§ 97. Mr. Fisher
To ask the Minister for the Civil Service what percentage of fast-stream trainees came from (a) Oxford and (b) Cambridge during the last 12 months; and what the figure was five years ago.
§ Mr. Fisher
Does the Minister accept that, although Oxford and Cambridge are good universities, those figures are way out of proportion with the total supply of graduates? Does not he wish to put on record the fact that the quality of graduates from all polytechnics and universities in this country is of a high standard? What steps will he take to ensure that the civil service intake reflects the proportion of graduates throughout the United Kingdom, rather than just the proportion from Oxford and Cambridge?
§ Mr. Luce
Our primary concern in recruitment of such grades to the civil service is to obtain the best candidates, from whatever source, on the basis of equality of opportunity. Recruits come from a wide range of universities; some 40 universities provided recruits in 1989. Surely the hon. Gentleman must accept that obtaining the best candidates, on the basis of equality of opportunity, must be the right criterion.
§ Mr. Rowe
I do not know how much things have changed since I was an observer on the civil service selection board, as I was for many years. Is not it true, however, that assessors on the board make every effort to ensure that candidates from universities other than Oxford and Cambridge are, if anything, given priority over Oxford and Cambridge graduates? Might not the problem have something to do with the continuing inability of the 17 selection board to mount an effective recruitment campaign outside Oxford and Cambridge and a limited range of other education institutions?
§ Mr. Luce
The Civil Service Commission undertakes a sustained campaign of liaison with schools, polytechnics and universities in the recruitment of civil servants: that is absolutely right and essential. In 1982, 71 per cent. of administration trainees—as opposed to all high-flyers who come into the civil service, including specialists—came from Oxbridge, whereas in 1989 the figure was 55 per cent: that demonstrates a change. However, I stick to the view, based on the principle of equality of opportunity, that we must go for the best people whom we can get.
§ Dr. Marek
Is the Minister saying that he tries to obtain the best people? Is he saying that, furthermore, he obtains the best people, and, therefore, stands by his figure that 36 per cent. of the best people come from Oxford and Cambridge? Not only the House but the country would like to hear an answer to that.
§ Mr. Luce
The statistics speak for themselves, although it is true that the number taken from Oxbridge—as a proportion of the total—happens to be coming down. It does not matter where they come from, but we are entitled to have the best people in the civil service. Selection must be based on equality of opportunity: that is why we have had a sustained campaign to recruit more women and members of the ethnic minorities.
§ Mr. Donald Thompson
Is not it true that many people who were not at Oxford or Cambridge see the civil service as a dull, dead-end job in an expensive part of the country?

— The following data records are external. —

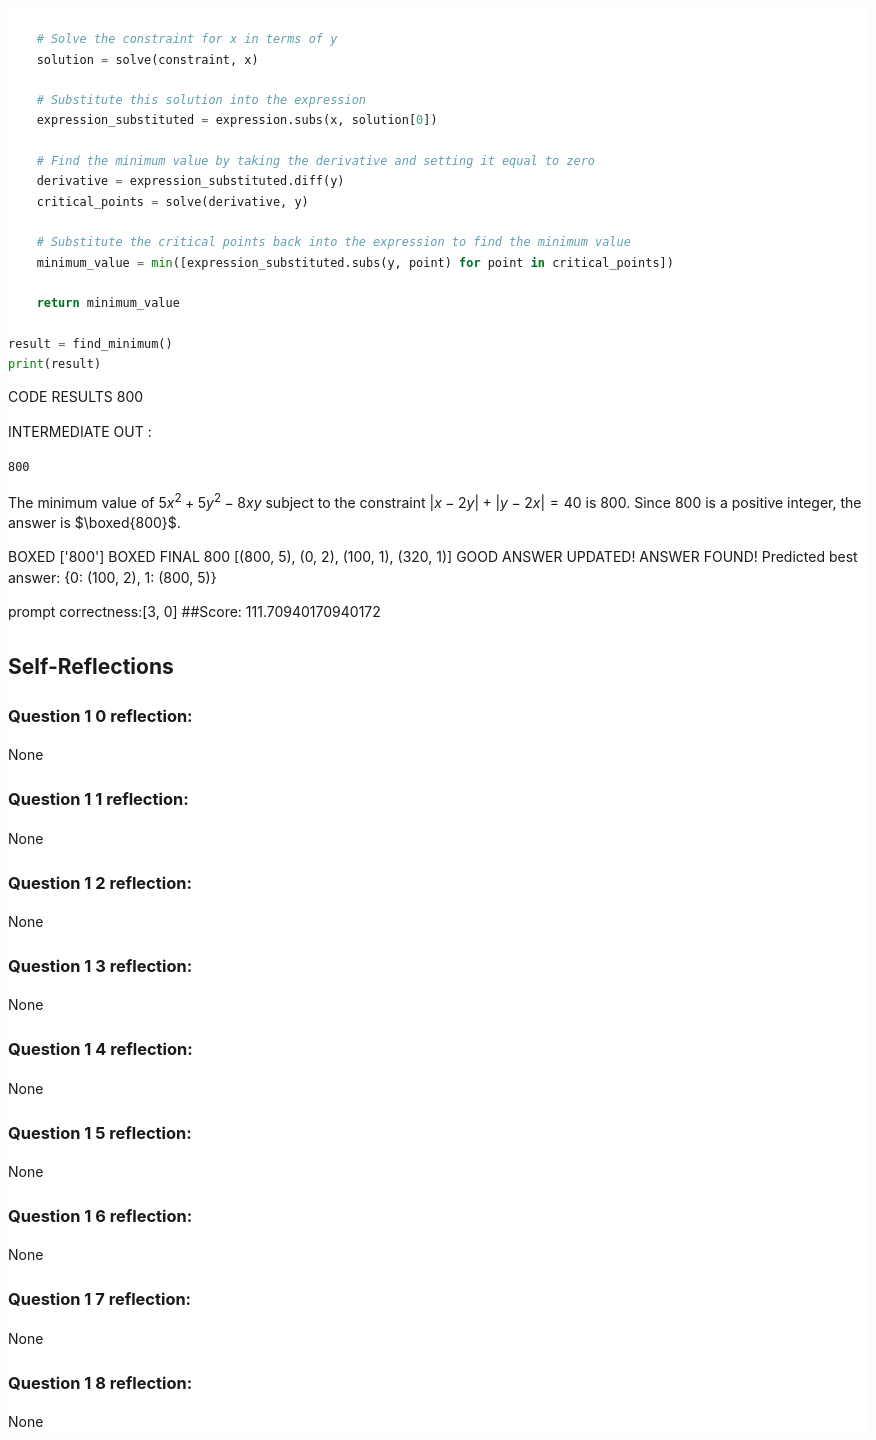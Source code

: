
 ```python

    # Solve the constraint for x in terms of y
    solution = solve(constraint, x)

    # Substitute this solution into the expression
    expression_substituted = expression.subs(x, solution[0])

    # Find the minimum value by taking the derivative and setting it equal to zero
    derivative = expression_substituted.diff(y)
    critical_points = solve(derivative, y)

    # Substitute the critical points back into the expression to find the minimum value
    minimum_value = min([expression_substituted.subs(y, point) for point in critical_points])

    return minimum_value

result = find_minimum()
print(result)
```

CODE RESULTS 800

INTERMEDIATE OUT :
```output
800
```
The minimum value of $5x^2+5y^2-8xy$ subject to the constraint $|x-2y| + |y-2x| = 40$ is $800$. Since 800 is a positive integer, the answer is $\boxed{800}$.

BOXED ['800']
BOXED FINAL 800
[(800, 5), (0, 2), (100, 1), (320, 1)]
GOOD ANSWER UPDATED!
ANSWER FOUND!
Predicted best answer: {0: (100, 2), 1: (800, 5)}

prompt correctness:[3, 0]
##Score: 111.70940170940172

## Self-Reflections

### Question 1 0 reflection:
None
### Question 1 1 reflection:
None
### Question 1 2 reflection:
None
### Question 1 3 reflection:
None
### Question 1 4 reflection:
None
### Question 1 5 reflection:
None
### Question 1 6 reflection:
None
### Question 1 7 reflection:
None
### Question 1 8 reflection:
None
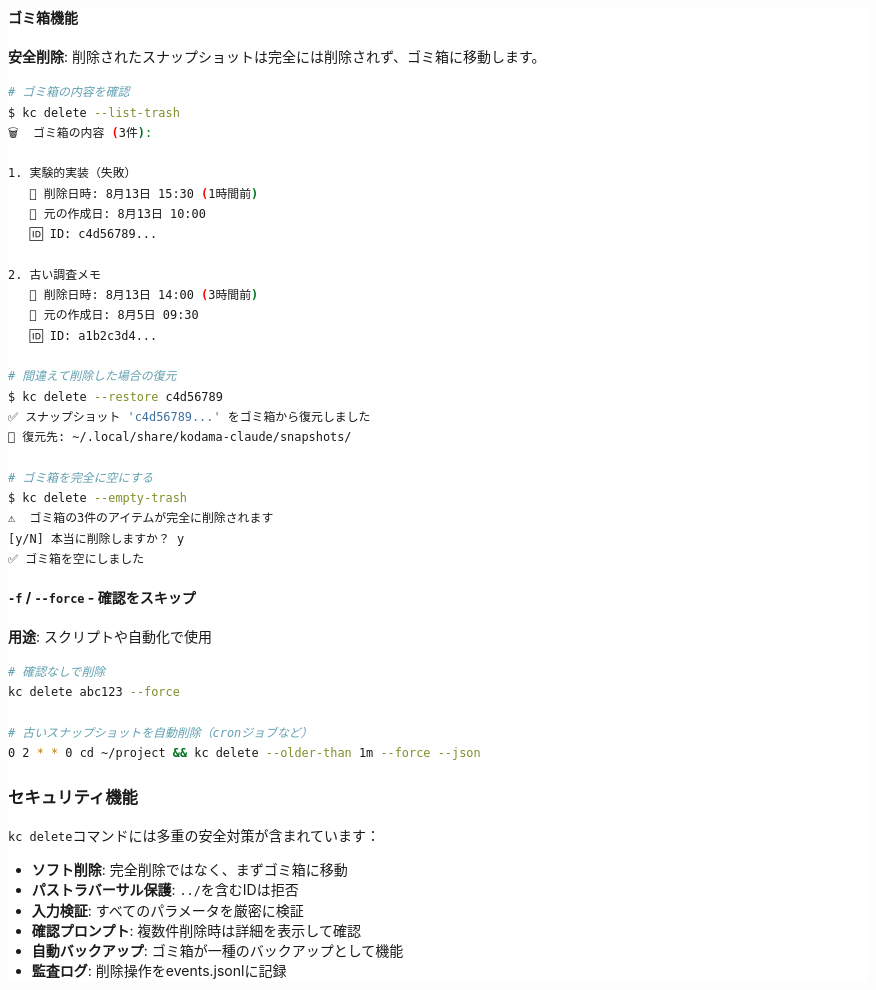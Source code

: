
 ```bash
```

#### ゴミ箱機能

**安全削除**: 削除されたスナップショットは完全には削除されず、ゴミ箱に移動します。

```bash
# ゴミ箱の内容を確認
$ kc delete --list-trash
🗑️  ゴミ箱の内容 (3件):

1. 実験的実装（失敗）
   📅 削除日時: 8月13日 15:30 (1時間前)
   📅 元の作成日: 8月13日 10:00
   🆔 ID: c4d56789...
   
2. 古い調査メモ
   📅 削除日時: 8月13日 14:00 (3時間前)
   📅 元の作成日: 8月5日 09:30
   🆔 ID: a1b2c3d4...

# 間違えて削除した場合の復元
$ kc delete --restore c4d56789
✅ スナップショット 'c4d56789...' をゴミ箱から復元しました
📁 復元先: ~/.local/share/kodama-claude/snapshots/

# ゴミ箱を完全に空にする
$ kc delete --empty-trash
⚠️  ゴミ箱の3件のアイテムが完全に削除されます
[y/N] 本当に削除しますか？ y
✅ ゴミ箱を空にしました
```

#### `-f` / `--force` - 確認をスキップ

**用途**: スクリプトや自動化で使用

```bash
# 確認なしで削除
kc delete abc123 --force

# 古いスナップショットを自動削除（cronジョブなど）
0 2 * * 0 cd ~/project && kc delete --older-than 1m --force --json
```

### セキュリティ機能

`kc delete`コマンドには多重の安全対策が含まれています：

- **ソフト削除**: 完全削除ではなく、まずゴミ箱に移動
- **パストラバーサル保護**: `../`を含むIDは拒否
- **入力検証**: すべてのパラメータを厳密に検証
- **確認プロンプト**: 複数件削除時は詳細を表示して確認
- **自動バックアップ**: ゴミ箱が一種のバックアップとして機能
- **監査ログ**: 削除操作をevents.jsonlに記録
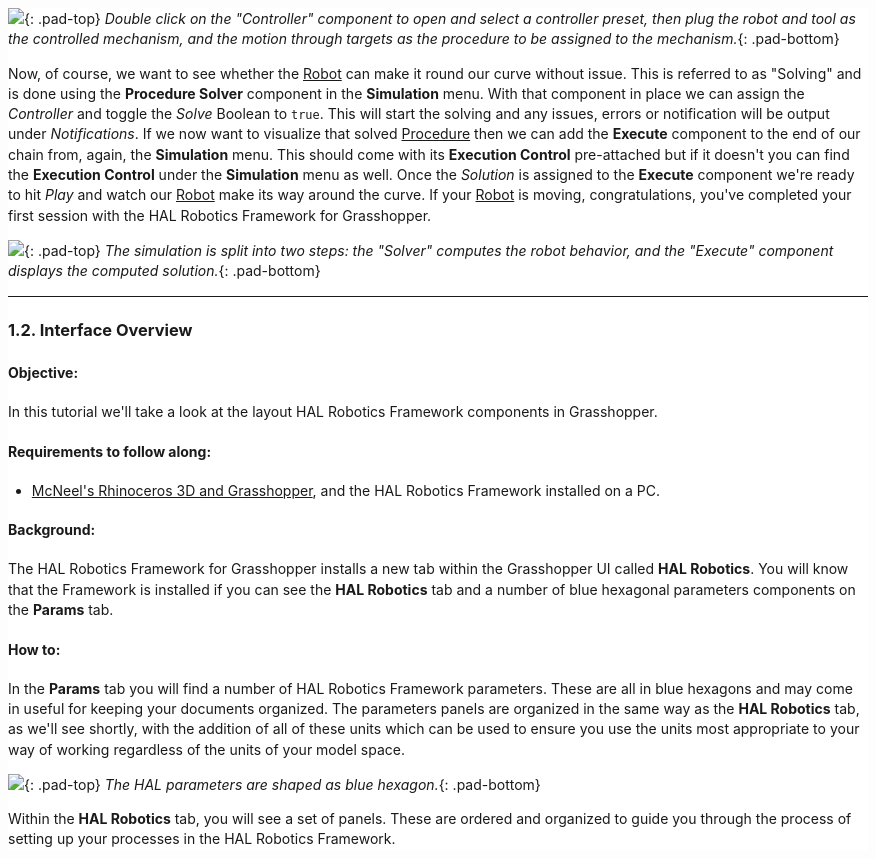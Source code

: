 [<img src="/HAL/assets/images/Grasshopper/11Controller.gif">](/HAL/assets/images/Grasshopper/11Controller.gif){: .pad-top}
<em>Double click on the "Controller" component to open and select a controller preset, then plug the robot and tool as the controlled mechanism, and the motion through targets as the procedure to be assigned to the mechanism.</em>{: .pad-bottom} 

Now, of course, we want to see whether the [Robot](/HAL/Overview/Glossary#manipulator) can make it round our curve without issue. This is referred to as "Solving" and is done using the **Procedure Solver** component in the **Simulation** menu. With that component in place we can assign the _Controller_ and toggle the _Solve_ Boolean to `true`. This will start the solving and any issues, errors or notification will be output under _Notifications_. If we now want to visualize that solved [Procedure](/HAL/Overview/Glossary#procedure) then we can add the **Execute** component to the end of our chain from, again, the **Simulation** menu. This should come with its **Execution Control** pre-attached but if it doesn't you can find the **Execution Control** under the **Simulation** menu as well. Once the _Solution_ is assigned to the **Execute** component we're ready to hit _Play_ and watch our [Robot](/HAL/Overview/Glossary#manipulator) make its way around the curve. If your [Robot](/HAL/Overview/Glossary#manipulator) is moving, congratulations, you've completed your first session with the HAL Robotics Framework for Grasshopper.

[<img src="/HAL/assets/images/Grasshopper/11Simulation.gif">](/HAL/assets/images/Grasshopper/11Simulation.gif){: .pad-top}
<em>The simulation is split into two steps: the "Solver" computes the robot behavior, and the "Execute" component displays the computed solution.</em>{: .pad-bottom} 

---
### 1.2. Interface Overview

#### Objective:

In this tutorial we'll take a look at the layout HAL Robotics Framework components in Grasshopper.

#### Requirements to follow along:

- [McNeel's Rhinoceros 3D and Grasshopper](https://www.rhino3d.com/download), and the HAL Robotics Framework installed on a PC.

#### Background:

The HAL Robotics Framework for Grasshopper installs a new tab within the Grasshopper UI called **HAL Robotics**. You will know that the Framework is installed if you can see the **HAL Robotics** tab and a number of blue hexagonal parameters components on the **Params** tab.

#### How to:

In the **Params** tab you will find a number of HAL Robotics Framework parameters. These are all in blue hexagons and may come in useful for keeping your documents organized. The parameters panels are organized in the same way as the **HAL Robotics** tab, as we'll see shortly, with the addition of all of these units which can be used to ensure you use the units most appropriate to your way of working regardless of the units of your model space.

[<img src="/HAL/assets/images/Grasshopper/12Parameters.PNG">](/HAL/assets/images/Grasshopper/12Parameters.PNG){: .pad-top}
<em>The HAL parameters are shaped as blue hexagon.</em>{: .pad-bottom} 

Within the **HAL Robotics** tab, you will see a set of panels. These are ordered and organized to guide you through the process of setting up your processes in the HAL Robotics Framework.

Those of us who work with the civil service know that that is not true, but what is the civil service doing to improve its image?
§ Mr. Luce
A great deal is happening to change the perception of work in the civil service. The most significant thing to change the public's perception of the civil service is the next steps reforms. I believe that young people entering the civil service want responsibility at an early age, and the reforms have succeeded in giving them that.